** Opening Provided records block **
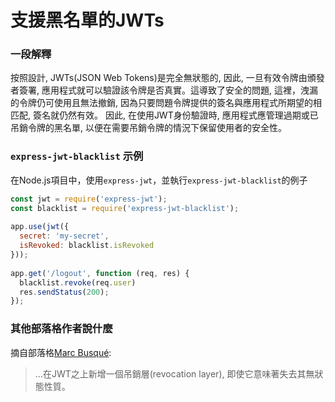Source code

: # 支援黑名單的JWTs

### 一段解釋

按照設計, JWTs(JSON Web Tokens)是完全無狀態的, 因此, 一旦有效令牌由頒發者簽署, 應用程式就可以驗證該令牌是否真實。這導致了安全的問題, 這裡，洩漏的令牌仍可使用且無法撤銷, 因為只要問題令牌提供的簽名與應用程式所期望的相匹配, 簽名就仍然有效。
因此, 在使用JWT身份驗證時, 應用程式應管理過期或已吊銷令牌的黑名單, 以便在需要吊銷令牌的情況下保留使用者的安全性。

### `express-jwt-blacklist` 示例

在Node.js項目中，使用`express-jwt`，並執行`express-jwt-blacklist`的例子

```javascript
const jwt = require('express-jwt');
const blacklist = require('express-jwt-blacklist');
 
app.use(jwt({
  secret: 'my-secret',
  isRevoked: blacklist.isRevoked
}));
 
app.get('/logout', function (req, res) {
  blacklist.revoke(req.user)
  res.sendStatus(200);
});
```

### 其他部落格作者說什麼

摘自部落格[Marc Busqué](http://waiting-for-dev.github.io/blog/2017/01/25/jwt_secure_usage/):
> ...在JWT之上新增一個吊銷層(revocation layer), 即使它意味著失去其無狀態性質。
** Closing Provided records block **
## What you should do
Copy the data exactly. Pictures do not belong in the copy.

## Answer to this exercise
Source code

: # 支援黑名單的JWTs

### 一段解釋

按照設計, JWTs(JSON Web Tokens)是完全無狀態的, 因此, 一旦有效令牌由頒發者簽署, 應用程式就可以驗證該令牌是否真實。這導致了安全的問題, 這裡，洩漏的令牌仍可使用且無法撤銷, 因為只要問題令牌提供的簽名與應用程式所期望的相匹配, 簽名就仍然有效。
因此, 在使用JWT身份驗證時, 應用程式應管理過期或已吊銷令牌的黑名單, 以便在需要吊銷令牌的情況下保留使用者的安全性。

### `express-jwt-blacklist` 示例

在Node.js項目中，使用`express-jwt`，並執行`express-jwt-blacklist`的例子

```javascript
const jwt = require('express-jwt');
const blacklist = require('express-jwt-blacklist');
 
app.use(jwt({
  secret: 'my-secret',
  isRevoked: blacklist.isRevoked
}));
 
app.get('/logout', function (req, res) {
  blacklist.revoke(req.user)
  res.sendStatus(200);
});
```

### 其他部落格作者說什麼

摘自部落格[Marc Busqué](http://waiting-for-dev.github.io/blog/2017/01/25/jwt_secure_usage/):
> ...在JWT之上新增一個吊銷層(revocation layer), 即使它意味著失去其無狀態性質。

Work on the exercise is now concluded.